NEW YORK (GenomeWeb) – The US Food and Drug Administration today issued a draft guidance document that aims to make it easier to get oncology-class labeling on companion diagnostic tests for therapeutic products.
Broadly, the initiative aims to address labeling challenges associated with developing companion diagnostics that can help target the delivery of cancer drugs, FDA Commissioner Scott Gottlieb said in a statement.
More specifically, the draft guidance addresses cases in which there's enough evidence to conclude that the CDx is appropriate for use with a specific group or class of therapeutic products. In those cases, the CDx's intended use should name the specific group or class of therapeutic products rather than specific products, Gottlieb said.
He said that the proposed guidance will describe considerations for the development and labeling of in vitro companion diagnostic devices to support the indicated uses of multiple oncology therapeutic products.

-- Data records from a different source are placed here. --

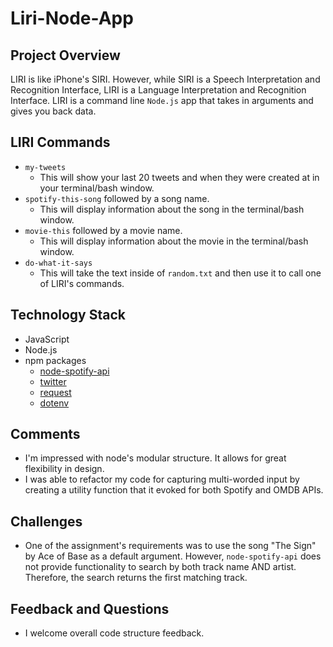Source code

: # Liri-Node-App
## Project Overview
LIRI is like iPhone's SIRI. However, while SIRI is a Speech Interpretation and Recognition Interface, LIRI is a Language Interpretation and Recognition Interface. LIRI is a command line `Node.js` app that takes in arguments and gives you back data.
## LIRI Commands
* `my-tweets` 
    * This will show your last 20 tweets and when they were created at in your terminal/bash window.
* `spotify-this-song` followed by a song name. 
    * This will display information about the song in the terminal/bash window.
* `movie-this` followed by a movie name.
    * This will display information about the movie in the terminal/bash window.
* `do-what-it-says`
    * This will take the text inside of `random.txt` and then use it to call one of LIRI's commands.

## Technology Stack
* JavaScript 
* Node.js
* npm packages
    * [node-spotify-api](https://www.npmjs.com/package/node-spotify-api)
    * [twitter](https://www.npmjs.com/package/twitter)
    * [request](https://www.npmjs.com/package/request)
    * [dotenv](https://www.npmjs.com/package/dotenv)
## Comments
* I'm impressed with node's modular structure. It allows for great flexibility in design.
* I was able to refactor my code for capturing multi-worded input by creating a utility function that it evoked for both Spotify and OMDB APIs.
## Challenges
* One of the assignment's requirements was to use the song "The Sign" by Ace of Base as a default argument. However, `node-spotify-api` does not provide functionality to search by both track name AND artist. Therefore, the search returns the first matching track.

## Feedback and Questions
* I welcome overall code structure feedback.

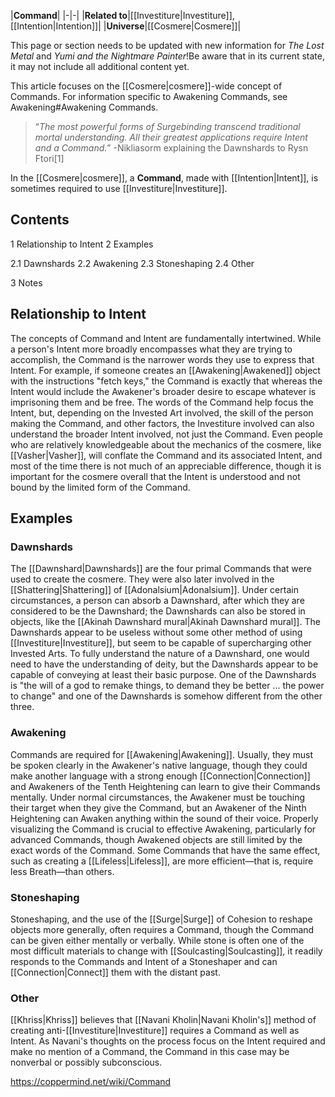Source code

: |**Command**|
|-|-|
|**Related to**|[[Investiture\|Investiture]], [[Intention\|Intention]]|
|**Universe**|[[Cosmere\|Cosmere]]|

This page or section needs to be updated with new information for *The Lost Metal* and *Yumi and the Nightmare Painter*!Be aware that in its current state, it may not include all additional content yet.

This article focuses on the [[Cosmere\|cosmere]]-wide concept of Commands. For information specific to Awakening Commands, see Awakening#Awakening Commands.
>“*The most powerful forms of Surgebinding transcend traditional mortal understanding. All their greatest applications require Intent and a Command.*”
\-Nikliasorm explaining the Dawnshards to Rysn Ftori[1]


In the [[Cosmere\|cosmere]], a **Command**, made with [[Intention\|Intent]], is sometimes required to use [[Investiture\|Investiture]].

## Contents

1 Relationship to Intent
2 Examples

2.1 Dawnshards
2.2 Awakening
2.3 Stoneshaping
2.4 Other


3 Notes


## Relationship to Intent
The concepts of Command and Intent are fundamentally intertwined. While a person's Intent more broadly encompasses what they are trying to accomplish, the Command is the narrower words they use to express that Intent. For example, if someone creates an [[Awakening\|Awakened]] object with the instructions "fetch keys," the Command is exactly that whereas the Intent would include the Awakener's broader desire to escape whatever is imprisoning them and be free. The words of the Command help focus the Intent, but, depending on the Invested Art involved, the skill of the person making the Command, and other factors, the Investiture involved can also understand the broader Intent involved, not just the Command. Even people who are relatively knowledgeable about the mechanics of the cosmere, like [[Vasher\|Vasher]], will conflate the Command and its associated Intent, and most of the time there is not much of an appreciable difference, though it is important for the cosmere overall that the Intent is understood and not bound by the limited form of the Command.

## Examples
### Dawnshards
The [[Dawnshard\|Dawnshards]] are the four primal Commands that were used to create the cosmere. They were also later involved in the [[Shattering\|Shattering]] of [[Adonalsium\|Adonalsium]]. Under certain circumstances, a person can absorb a Dawnshard, after which they are considered to be the Dawnshard; the Dawnshards can also be stored in objects, like the [[Akinah Dawnshard mural\|Akinah Dawnshard mural]]. The Dawnshards appear to be useless without some other method of using [[Investiture\|Investiture]], but seem to be capable of supercharging other Invested Arts. To fully understand the nature of a Dawnshard, one would need to have the understanding of deity, but the Dawnshards appear to be capable of conveying at least their basic purpose. One of the Dawnshards is "the will of a god to remake things, to demand they be better ... the power to change" and one of the Dawnshards is somehow different from the other three.

### Awakening
Commands are required for [[Awakening\|Awakening]]. Usually, they must be spoken clearly in the Awakener's native language, though they could make another language with a strong enough [[Connection\|Connection]] and Awakeners of the Tenth Heightening can learn to give their Commands mentally. Under normal circumstances, the Awakener must be touching their target when they give the Command, but an Awakener of the Ninth Heightening can Awaken anything within the sound of their voice. Properly visualizing the Command is crucial to effective Awakening, particularly for advanced Commands, though Awakened objects are still limited by the exact words of the Command. Some Commands that have the same effect, such as creating a [[Lifeless\|Lifeless]], are more efficient—that is, require less Breath—than others.

### Stoneshaping
Stoneshaping, and the use of the [[Surge\|Surge]] of Cohesion to reshape objects more generally, often requires a Command, though the Command can be given either mentally or verbally. While stone is often one of the most difficult materials to change with [[Soulcasting\|Soulcasting]], it readily responds to the Commands and Intent of a Stoneshaper and can [[Connection\|Connect]] them with the distant past.

### Other
[[Khriss\|Khriss]] believes that [[Navani Kholin\|Navani Kholin's]] method of creating anti-[[Investiture\|Investiture]] requires a Command as well as Intent. As Navani's thoughts on the process focus on the Intent required and make no mention of a Command, the Command in this case may be nonverbal or possibly subconscious.



https://coppermind.net/wiki/Command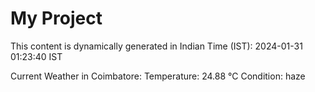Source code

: # My Project

This content is dynamically generated in Indian Time (IST): 2024-01-31 01:23:40 IST


Current Weather in Coimbatore:
Temperature: 24.88 °C
Condition: haze
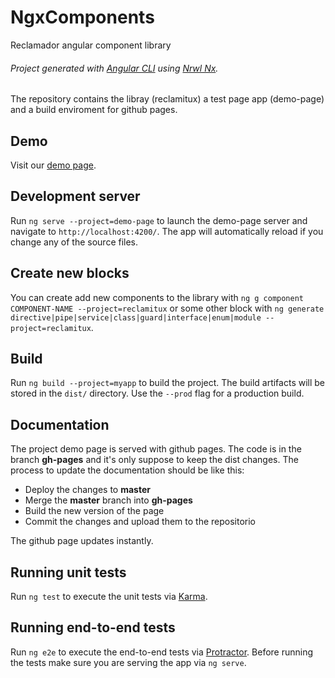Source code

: # NgxComponents
Reclamador angular component library
###### Project generated with [Angular CLI](https://github.com/angular/angular-cli) using [Nrwl Nx](https://nrwl.io/nx). 

The repository contains the libray (reclamitux) a test page app (demo-page) and a build enviroment for github pages.

## Demo
Visit our [demo page](https://reclamador.github.io/ngx-components/dist/apps/demo-page/).

## Development server
Run `ng serve --project=demo-page` to launch the demo-page server and navigate to `http://localhost:4200/`. The app will automatically reload if you change any of the source files.

## Create new blocks
You can create add new components to the library with `ng g component COMPONENT-NAME --project=reclamitux` or some other block with `ng generate directive|pipe|service|class|guard|interface|enum|module --project=reclamitux`.

## Build

Run `ng build --project=myapp` to build the project. The build artifacts will be stored in the `dist/` directory. Use the `--prod` flag for a production build.

## Documentation

The project demo page is served with github pages. The code is in the branch **gh-pages** and it's only suppose to keep the dist changes. The process to update the documentation should be like this:
* Deploy the changes to **master**
* Merge the **master** branch into **gh-pages**
* Build the new version of the page
* Commit the changes and upload them to the repositorio

The github page updates instantly.

## Running unit tests

Run `ng test` to execute the unit tests via [Karma](https://karma-runner.github.io).

## Running end-to-end tests

Run `ng e2e` to execute the end-to-end tests via [Protractor](http://www.protractortest.org/).
Before running the tests make sure you are serving the app via `ng serve`.
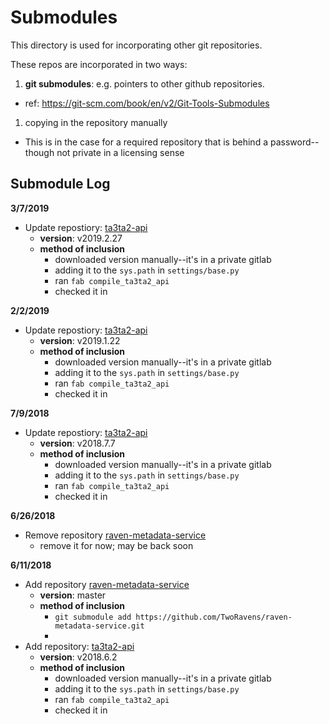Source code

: # Submodules

This directory is used for incorporating other git repositories.

These repos are incorporated in two ways:

1. **git submodules**: e.g. pointers to other github repositories.
  - ref: https://git-scm.com/book/en/v2/Git-Tools-Submodules
1. copying in the repository manually
  - This is in the case for a required repository that is behind a password--though not private in a licensing sense

## Submodule Log

**3/7/2019**
- Update repostiory: [ta3ta2-api](https://gitlab.com/datadrivendiscovery/ta3ta2-api)
  - **version**: v2019.2.27 
  - **method of inclusion**
    - downloaded version manually--it's in a private gitlab
    - adding it to the `sys.path` in `settings/base.py`
    - ran `fab compile_ta3ta2_api`
    - checked it in

**2/2/2019**
- Update repostiory: [ta3ta2-api](https://gitlab.com/datadrivendiscovery/ta3ta2-api)
  - **version**: v2019.1.22
  - **method of inclusion**
    - downloaded version manually--it's in a private gitlab
    - adding it to the `sys.path` in `settings/base.py`
    - ran `fab compile_ta3ta2_api`
    - checked it in

**7/9/2018**

- Update repostiory: [ta3ta2-api](https://gitlab.com/datadrivendiscovery/ta3ta2-api)
  - **version**: v2018.7.7
  - **method of inclusion**
    - downloaded version manually--it's in a private gitlab
    - adding it to the `sys.path` in `settings/base.py`
    - ran `fab compile_ta3ta2_api`
    - checked it in


**6/26/2018**

- Remove repository [raven-metadata-service](https://github.com/TwoRavens/raven-metadata-service)
  - remove it for now; may be back soon


**6/11/2018**

- Add repository [raven-metadata-service](https://github.com/TwoRavens/raven-metadata-service)
  - **version**: master
  - **method of inclusion**
    - `git submodule add https://github.com/TwoRavens/raven-metadata-service.git`
    -
- Add repository: [ta3ta2-api](https://gitlab.com/datadrivendiscovery/ta3ta2-api)
  - **version**: v2018.6.2  
  - **method of inclusion**
    - downloaded version manually--it's in a private gitlab
    - adding it to the `sys.path` in `settings/base.py`
    - ran `fab compile_ta3ta2_api`
    - checked it in
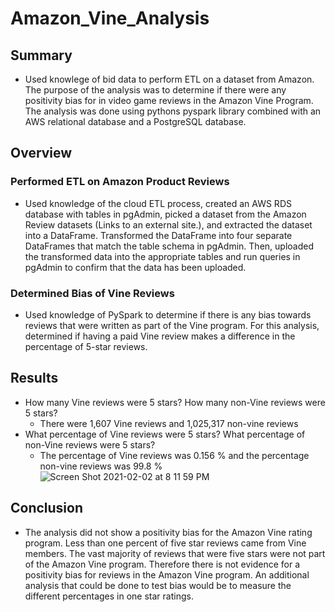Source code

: # Amazon_Vine_Analysis

## Summary

- Used knowlege of bid data to perform ETL on a dataset from Amazon. The purpose of the analysis was to determine if there were any positivity bias for in video game reviews in the Amazon Vine Program. The analysis was done using pythons pyspark library combined with an AWS relational database and a PostgreSQL database.

## Overview

### Performed ETL on Amazon Product Reviews

- Used knowledge of the cloud ETL process, created an AWS RDS database with tables in pgAdmin, picked a dataset from the Amazon Review datasets (Links to an external site.), and extracted the dataset into a DataFrame. Transformed the DataFrame into four separate DataFrames that match the table schema in pgAdmin. Then, uploaded the transformed data into the appropriate tables and run queries in pgAdmin to confirm that the data has been uploaded.

### Determined Bias of Vine Reviews

- Used knowledge of PySpark to determine if there is any bias towards reviews that were written as part of the Vine program. For this analysis, determined if having a paid Vine review makes a difference in the percentage of 5-star reviews.

## Results

- How many Vine reviews were 5 stars? How many non-Vine reviews were 5 stars?
  - There were 1,607 Vine reviews and 1,025,317 non-vine reviews 
- What percentage of Vine reviews were 5 stars? What percentage of non-Vine reviews were 5 stars?
  - The percentage of Vine reviews was 0.156 % and the percentage non-vine reviews was 99.8 %
  ![Screen Shot 2021-02-02 at 8 11 59 PM](https://user-images.githubusercontent.com/16258584/106694109-7e68cb80-659d-11eb-8108-52b6ed3c0c63.png)
## Conclusion

- The analysis did not show a positivity bias for the Amazon Vine rating program. Less than one percent of five star reviews came from Vine members. The vast majority of reviews that were five stars were not part of the Amazon Vine program. Therefore there is not evidence for a positivity bias for reviews in the Amazon Vine program. An additional analysis that could be done to test bias would be to measure the different percentages in one star ratings. 
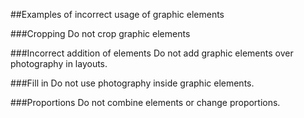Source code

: ##Examples of incorrect usage of graphic elements

###Cropping
Do not crop graphic elements

###Incorrect addition of elements
Do not add graphic elements over photography in layouts.

###Fill in
Do not use photography inside graphic elements.

###Proportions
Do not combine elements or change proportions.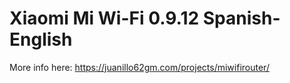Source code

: # Xiaomi Mi Wi-Fi 0.9.12 Spanish-English

More info here: https://juanillo62gm.com/projects/miwifirouter/
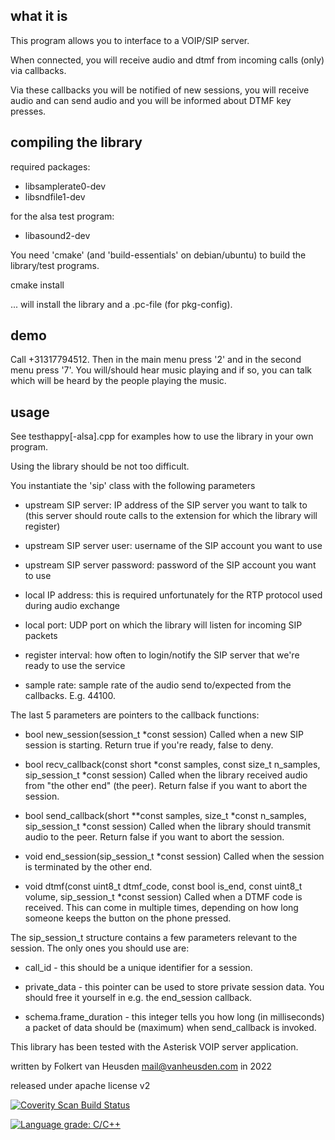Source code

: what it is
----------

This program allows you to interface to a VOIP/SIP server.

When connected, you will receive audio and dtmf from incoming calls (only) via callbacks.

Via these callbacks you will be notified of new sessions, you will receive audio and can send audio and you will be informed about DTMF key presses.


compiling the library
---------------------

required packages:
* libsamplerate0-dev
* libsndfile1-dev

for the alsa test program:
* libasound2-dev

You need 'cmake' (and 'build-essentials' on debian/ubuntu) to build the library/test programs.

cmake install

... will install the library and a .pc-file (for pkg-config).


demo
----

Call +31317794512. Then in the main menu press '2' and in the second menu press '7'. You will/should hear music playing and if so, you can talk which will be heard by the people playing the music.


usage
-----
See testhappy[-alsa].cpp for examples how to use the library in your own program.

Using the library should be not too difficult.

You instantiate the 'sip' class with the following parameters

* upstream SIP server: IP address of the SIP server you want to talk to (this server should route calls to the extension for which the library will register)

* upstream SIP server user: username of the SIP account you want to use
* upstream SIP server password: password of the SIP account you want to use

* local IP address: this is required unfortunately for the RTP protocol used during audio exchange

* local port: UDP port on which the library will listen for incoming SIP packets 

* register interval: how often to login/notify the SIP server that we're ready to use the service

* sample rate: sample rate of the audio send to/expected from the callbacks. E.g. 44100.

The last 5 parameters are pointers to the callback functions:

* bool new\_session(session\_t \*const session)
  Called when a new SIP session is starting. Return true if you're ready, false to deny.

* bool recv\_callback(const short \*const samples, const size\_t n\_samples, sip\_session\_t \*const session)
  Called when the library received audio from "the other end" (the peer). Return false if you want to abort the session.

* bool send\_callback(short \*\*const samples, size\_t \*const n\_samples, sip\_session\_t \*const session)
  Called when the library should transmit audio to the peer. Return false if you want to abort the session.

* void end\_session(sip\_session\_t \*const session)
  Called when the session is terminated by the other end.

* void dtmf(const uint8\_t dtmf\_code, const bool is\_end, const uint8\_t volume, sip\_session\_t \*const session)
  Called when a DTMF code is received. This can come in multiple times, depending on how long someone keeps the button on the phone pressed.


The sip\_session\_t structure contains a few parameters relevant to the session.
The only ones you should use are:

* call\_id - this should be a unique identifier for a session.

* private\_data - this pointer can be used to store private session data. You should free it yourself in e.g. the end\_session callback.

* schema.frame\_duration - this integer tells you how long (in milliseconds) a packet of data should be (maximum) when send\_callback is invoked.


This library has been tested with the Asterisk VOIP server application.


written by Folkert van Heusden <mail@vanheusden.com> in 2022

released under apache license v2

<a href="https://scan.coverity.com/projects/folkertvanheusden-libhappy"><img alt="Coverity Scan Build Status" src="https://scan.coverity.com/projects/25018/badge.svg"/></a>

[![Language grade: C/C++](https://img.shields.io/lgtm/grade/cpp/g/folkertvanheusden/libHappy.svg?logo=lgtm&logoWidth=18)](https://lgtm.com/projects/g/folkertvanheusden/libHappy/context:cpp)
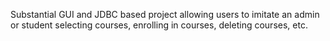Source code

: Substantial GUI and JDBC based project allowing users to imitate an admin or student selecting courses, enrolling in courses, deleting courses, etc.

The guidance would help guide test developers who could use the data generated from the study of an approved or cleared diagnostic test that's evaluated in relation to just one oncology therapeutic product within a class of molecularly-targeted oncology therapeutic products. The test developers would be able to use the study data to extrapolate the use of that same approved or cleared diagnostic test to the associated oncology therapeutic product class.
The FDA frequently approves an in vitro diagnostic test based on the results of studies conducted with one specific drug. The labeling of the test often reflects the use of that diagnostic in conjunction with just one drug. Further, the drug can reflect the use of that medicine in conjunction with just one diagnostic test.
This sometimes narrow labeling that ties a drug to a specific diagnostic test happens even in cases where the diagnostic test is applicable to all drugs in a specific class of cancer medicines. This is a challenge given the way cancer care is emerging, Gottlieb noted.
In some cases, the FDA clears or approves multiple companion diagnostics to detect the same mutations in the same specimen type. Similarly, in some cases, the agency approves multiple therapeutics, such as drugs that are approved for use in the same indications, including the same mutations and the same disease, and are within a specific group or class of oncology therapeutics.
In some cases, not all of the oncology therapeutic products in a specific group or class are being included on all of the labels of approved or cleared companion diagnostics to detect mutations that define the specific group or class, the FDA said.
"We're concerned that the current situation is not optimal for patient care because a clinician may need to order a different companion diagnostic, [such as] one that includes other therapeutic products on the label, obtain an additional biopsy from a patient, or both, to have additional therapy treatment options,” Gottlieb said.
The new guidance is part of recent broader efforts by the FDA to advance tools that help personalize care for patients.
The FDA is accepting comments on the new CDx draft guidance for 60 days following its publication in the Federal Register.